Western Midstream Partners (NYSE: WES) gathers and processes oil and natural gas liquids and transports them via pipeline – primarily in west Texas, New Mexico and Colorado.
The company just announced a giant 52% increase in its distribution (partnerships pay distributions, not dividends). The quarterly distribution is now $0.875, which means the stock yields 9.9%.
Let’s see whether that big boost is sustainable.
Last year was not a great one for Western Midstream Partners. Free cash flow slid 24% to $926 million. It’s forecast to rebound to $1.16 billion this year, but that’d still be the second-lowest figure in the past five years.
And the picture gets even murkier…
In 2023, the company actually paid shareholders more than it took in. Shareholders received $978 million in distributions, while the company generated only $926 million in free cash flow. That comes out to a 106% payout ratio.

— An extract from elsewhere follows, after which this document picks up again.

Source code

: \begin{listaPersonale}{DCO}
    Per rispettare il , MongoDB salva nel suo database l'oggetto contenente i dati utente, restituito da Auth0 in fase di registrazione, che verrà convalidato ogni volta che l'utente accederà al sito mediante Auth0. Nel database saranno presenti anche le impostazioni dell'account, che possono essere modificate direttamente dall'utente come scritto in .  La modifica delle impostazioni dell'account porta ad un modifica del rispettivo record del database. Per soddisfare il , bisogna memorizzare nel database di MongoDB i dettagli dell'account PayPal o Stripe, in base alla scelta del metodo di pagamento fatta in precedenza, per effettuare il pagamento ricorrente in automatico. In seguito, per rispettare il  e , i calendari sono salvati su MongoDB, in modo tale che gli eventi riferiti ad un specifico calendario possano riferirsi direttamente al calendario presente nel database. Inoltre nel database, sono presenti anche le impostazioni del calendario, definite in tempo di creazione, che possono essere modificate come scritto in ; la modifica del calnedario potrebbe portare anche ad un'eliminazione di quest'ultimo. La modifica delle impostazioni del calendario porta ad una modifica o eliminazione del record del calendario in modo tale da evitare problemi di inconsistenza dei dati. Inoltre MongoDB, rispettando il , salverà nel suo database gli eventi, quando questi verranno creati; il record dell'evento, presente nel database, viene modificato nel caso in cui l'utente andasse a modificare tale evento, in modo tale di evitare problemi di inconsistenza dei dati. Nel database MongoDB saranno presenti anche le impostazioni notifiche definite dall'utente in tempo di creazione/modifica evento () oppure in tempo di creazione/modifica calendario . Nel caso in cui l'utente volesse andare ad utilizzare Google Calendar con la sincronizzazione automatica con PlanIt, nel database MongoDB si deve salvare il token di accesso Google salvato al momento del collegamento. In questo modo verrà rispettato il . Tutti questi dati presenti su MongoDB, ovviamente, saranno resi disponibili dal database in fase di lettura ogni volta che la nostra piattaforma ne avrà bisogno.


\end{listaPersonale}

In other words, Western Midstream paid out $1.06 for every $1 it made in free cash flow.
This year, though, the payout ratio is forecast to drop to 89%, as the company is projected to pay $1.04 billion in distributions against $1.16 billion in free cash flow.
That 89% number would be back below my 100% threshold for partnerships, but it’s still close to the top of my comfort zone. Considering that the payout ratio exceeded 100% last year and could easily do so again if free cash flow comes in lower than expected, it’s hard to see how the company maintains this new elevated distribution.
Furthermore, management has shown a willingness to cut the payout. It sliced its distribution in half in 2020.
So we’ve got a recent distribution cut, declining free cash flow and an unsustainable payout ratio in 2023.
It may not happen in the next quarter or two, but I suspect we will see a distribution cut within the next 12 to 18 months.